Beside the River Omo

ON THE LAST day before returning to Addis, Carmen and Louise stood on the banks of the Omo River. The slow-flowing tributaries across the sandy hinterland, in places no more than a trickle, surpassed all that Louise had anticipated. She had thought of the Omo as a nondescript, muddy crocodile river – just a series of temporary puddles that sometimes swelled and overflowed. Now, in a southerly Karo village she watched the river gather momentum, and realised how thousands of people depended on it. Would this land that they loved be taken from them if development such as sugar and cotton mills, and in particular, widespread tourism, with five-star hotels, came to the valley? She pictured these vibrant villages becoming ghost towns.

Louise felt minuscule in the valley which seemed to wrap itself around her. She heard faint distant thunder and realised this was the ‘rain-song swagger’ which, apparently, told the people that drought was behind them and that ample harvests ensued. Louise gazed towards the catchment zone, imagining the River Omo infiltrating the gardens and fields.

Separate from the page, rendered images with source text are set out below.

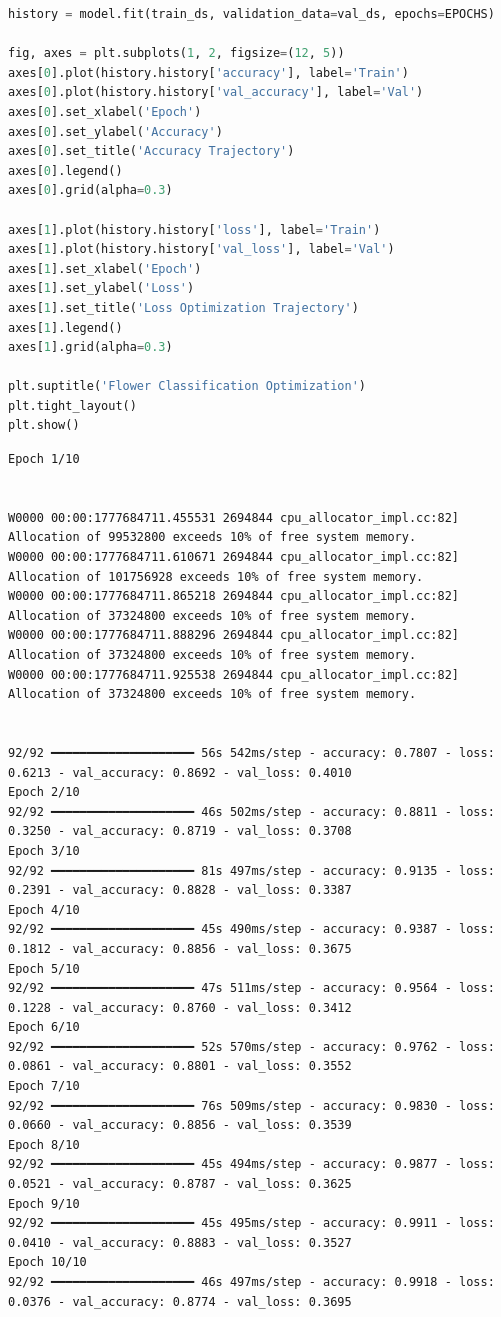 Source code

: \begin{lstlisting}[language=Python]
history = model.fit(train_ds, validation_data=val_ds, epochs=EPOCHS)

fig, axes = plt.subplots(1, 2, figsize=(12, 5))
axes[0].plot(history.history['accuracy'], label='Train')
axes[0].plot(history.history['val_accuracy'], label='Val')
axes[0].set_xlabel('Epoch')
axes[0].set_ylabel('Accuracy')
axes[0].set_title('Accuracy Trajectory')
axes[0].legend()
axes[0].grid(alpha=0.3)

axes[1].plot(history.history['loss'], label='Train')
axes[1].plot(history.history['val_loss'], label='Val')
axes[1].set_xlabel('Epoch')
axes[1].set_ylabel('Loss')
axes[1].set_title('Loss Optimization Trajectory')
axes[1].legend()
axes[1].grid(alpha=0.3)

plt.suptitle('Flower Classification Optimization')
plt.tight_layout()
plt.show()
\end{lstlisting}

\begin{lstlisting}
Epoch 1/10


W0000 00:00:1777684711.455531 2694844 cpu_allocator_impl.cc:82] Allocation of 99532800 exceeds 10% of free system memory.
W0000 00:00:1777684711.610671 2694844 cpu_allocator_impl.cc:82] Allocation of 101756928 exceeds 10% of free system memory.
W0000 00:00:1777684711.865218 2694844 cpu_allocator_impl.cc:82] Allocation of 37324800 exceeds 10% of free system memory.
W0000 00:00:1777684711.888296 2694844 cpu_allocator_impl.cc:82] Allocation of 37324800 exceeds 10% of free system memory.
W0000 00:00:1777684711.925538 2694844 cpu_allocator_impl.cc:82] Allocation of 37324800 exceeds 10% of free system memory.


92/92 ━━━━━━━━━━━━━━━━━━━━ 56s 542ms/step - accuracy: 0.7807 - loss: 0.6213 - val_accuracy: 0.8692 - val_loss: 0.4010
Epoch 2/10
92/92 ━━━━━━━━━━━━━━━━━━━━ 46s 502ms/step - accuracy: 0.8811 - loss: 0.3250 - val_accuracy: 0.8719 - val_loss: 0.3708
Epoch 3/10
92/92 ━━━━━━━━━━━━━━━━━━━━ 81s 497ms/step - accuracy: 0.9135 - loss: 0.2391 - val_accuracy: 0.8828 - val_loss: 0.3387
Epoch 4/10
92/92 ━━━━━━━━━━━━━━━━━━━━ 45s 490ms/step - accuracy: 0.9387 - loss: 0.1812 - val_accuracy: 0.8856 - val_loss: 0.3675
Epoch 5/10
92/92 ━━━━━━━━━━━━━━━━━━━━ 47s 511ms/step - accuracy: 0.9564 - loss: 0.1228 - val_accuracy: 0.8760 - val_loss: 0.3412
Epoch 6/10
92/92 ━━━━━━━━━━━━━━━━━━━━ 52s 570ms/step - accuracy: 0.9762 - loss: 0.0861 - val_accuracy: 0.8801 - val_loss: 0.3552
Epoch 7/10
92/92 ━━━━━━━━━━━━━━━━━━━━ 76s 509ms/step - accuracy: 0.9830 - loss: 0.0660 - val_accuracy: 0.8856 - val_loss: 0.3539
Epoch 8/10
92/92 ━━━━━━━━━━━━━━━━━━━━ 45s 494ms/step - accuracy: 0.9877 - loss: 0.0521 - val_accuracy: 0.8787 - val_loss: 0.3625
Epoch 9/10
92/92 ━━━━━━━━━━━━━━━━━━━━ 45s 495ms/step - accuracy: 0.9911 - loss: 0.0410 - val_accuracy: 0.8883 - val_loss: 0.3527
Epoch 10/10
92/92 ━━━━━━━━━━━━━━━━━━━━ 46s 497ms/step - accuracy: 0.9918 - loss: 0.0376 - val_accuracy: 0.8774 - val_loss: 0.3695
\end{lstlisting}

At this moment Zeno walked over and joined them. Sensing Louise’s awe, he talked enthusiastically about the different tribes that inhabited the valley. ‘I’m sure you’ll find out what inspires tribal people and what is injurious to their spirit,’ he said to Louise. ‘Observe these people’s dance of life because, despite hardships, it is rich, believe me.’ Then he asked, ‘And who are the people, young and old, who avoid a too early death?’

Louise thought this a strange and rather pessimistic question. What exactly does he mean? she wondered.

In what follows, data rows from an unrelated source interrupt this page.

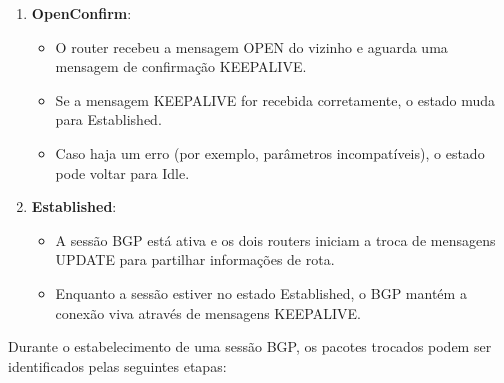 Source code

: \documentclass[11pt,english, openright, oneside]{book}
\begin{document}
\begin{enumerate}
\begin{enumerate}
    \item \textbf{OpenConfirm}: 
    \begin{itemize}
      \item O router recebeu a mensagem OPEN do vizinho e aguarda uma mensagem de confirmação KEEPALIVE.
      \item Se a mensagem KEEPALIVE for recebida corretamente, o estado muda para Established.
      \item Caso haja um erro (por exemplo, parâmetros incompatíveis), o estado pode voltar para Idle.
    \end{itemize}
    \item \textbf{Established}:
    \begin{itemize}
      \item A sessão BGP está ativa e os dois routers iniciam a troca de mensagens UPDATE para partilhar informações de rota.
      \item Enquanto a sessão estiver no estado Established, o BGP mantém a conexão viva através de mensagens KEEPALIVE.
    \end{itemize}
  \end{enumerate}

  \vspace{0.2cm}
  Durante o estabelecimento de uma sessão BGP, os pacotes trocados podem ser identificados pelas seguintes etapas:


\end{enumerate}
\end{document}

Zeno continued, ‘Remember, like us, they don’t want to die young, although as you know, throughout Ethiopia, and certainly here in the south, infant mortality rates are far too high.’

The group listened.

‘Finally, to be practical,’ he continued, looking directly at Louise but addressing his question to the group, ‘ask yourselves which young people in each tribe are most likely to go away, to escape to the city from what they think is rural drudgery.’

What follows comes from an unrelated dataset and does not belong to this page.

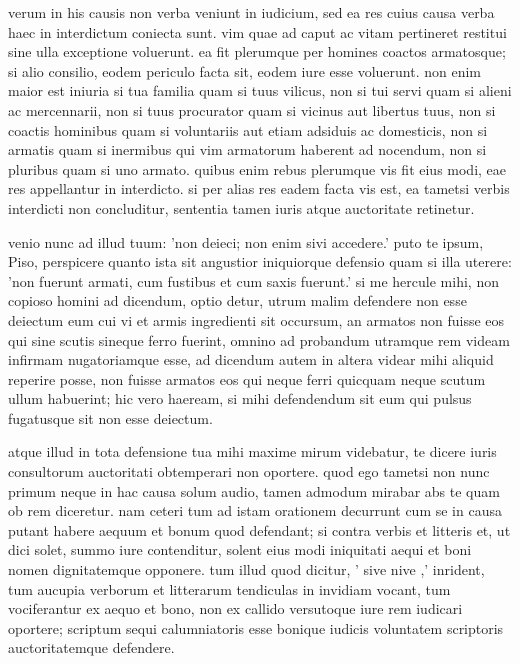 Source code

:  verum in his causis non verba veniunt in iudicium, sed ea res cuius causa verba haec in interdictum coniecta sunt. vim quae ad caput ac vitam pertineret restitui sine ulla exceptione voluerunt. ea fit plerumque per homines coactos armatosque; si alio consilio, eodem periculo facta sit, eodem iure esse voluerunt. non enim maior est iniuria si tua familia quam si tuus vilicus, non si tui servi quam si alieni ac mercennarii, non si tuus procurator quam si vicinus aut libertus tuus, non si coactis hominibus quam si voluntariis aut etiam adsiduis ac domesticis, non si armatis quam si inermibus qui vim armatorum haberent ad nocendum, non si pluribus quam si uno armato. quibus enim rebus plerumque vis fit eius modi, eae res appellantur in interdicto. si per alias res eadem facta vis est, ea tametsi verbis interdicti non concluditur, sententia tamen iuris atque auctoritate retinetur.

 venio nunc ad illud tuum: 'non deieci; non enim sivi accedere.' puto te ipsum, Piso, perspicere quanto ista sit angustior iniquiorque defensio quam si illa uterere: 'non fuerunt armati, cum fustibus et cum saxis fuerunt.' si me hercule mihi, non copioso homini ad dicendum, optio detur, utrum malim defendere non esse deiectum eum cui vi et armis ingredienti sit occursum, an armatos non fuisse eos qui sine scutis sineque ferro fuerint, omnino ad probandum utramque rem videam infirmam nugatoriamque esse, ad dicendum autem in altera videar mihi aliquid reperire posse, non fuisse armatos eos qui neque ferri quicquam neque scutum ullum habuerint; hic vero haeream, si mihi defendendum sit eum qui pulsus fugatusque sit non esse deiectum.

 atque illud in tota defensione tua mihi maxime mirum videbatur, te dicere iuris consultorum auctoritati obtemperari non oportere. quod ego tametsi non nunc primum neque in hac causa solum audio, tamen admodum mirabar abs te quam ob rem diceretur. nam ceteri tum ad istam orationem decurrunt cum se in causa putant habere aequum et bonum quod defendant; si contra verbis et litteris et, ut dici solet, summo iure contenditur, solent eius modi iniquitati aequi et boni nomen dignitatemque opponere. tum illud quod dicitur, ' sive nive ,' inrident, tum aucupia verborum et litterarum tendiculas in invidiam vocant, tum vociferantur ex aequo et bono, non ex callido versutoque iure rem iudicari oportere; scriptum sequi calumniatoris esse bonique iudicis voluntatem scriptoris auctoritatemque defendere.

‘You mean drinking, parties and personal freedom?’ Louise ventured.

‘Those, of course – they can easily be caught up in an adventure and disown the family and tribe that have nurtured them. And if they become sick, as many of them do, they are isolated and cannot return to the haven of the tribe.’

‘Do some of them succeed when they leave the tribe? And who is most likely to succeed?’ Louise was intrigued.

‘Your answer is probably as good as mine. What do you think?’

Somewhat taken aback, Louise tried to provide an answer. ‘I suppose only the most resolute are likely to succeed and even they would need support.’

‘And what are their characteristics?’ Zeno asked her.

‘I don’t know enough about the young people who might leave their tribe, but I imagine the lure of bright lights and town life is attractive.’

‘Yes, that’s true, Louise. We can discuss this more fully later.’

Louise thought he suddenly appeared unnecessarily formal and perhaps even dismissive. Yet at that moment she suddenly felt his gaze was fiercely sexy; she sensed hi virility and found him irresistible. On occasions in front of the other students, Louise was embarrassed at his obvious interest in her while secretly she was flattered by it.

This was very different from her first teenage love at home in the Adelaide Hills with Rob, the undergraduate medical student.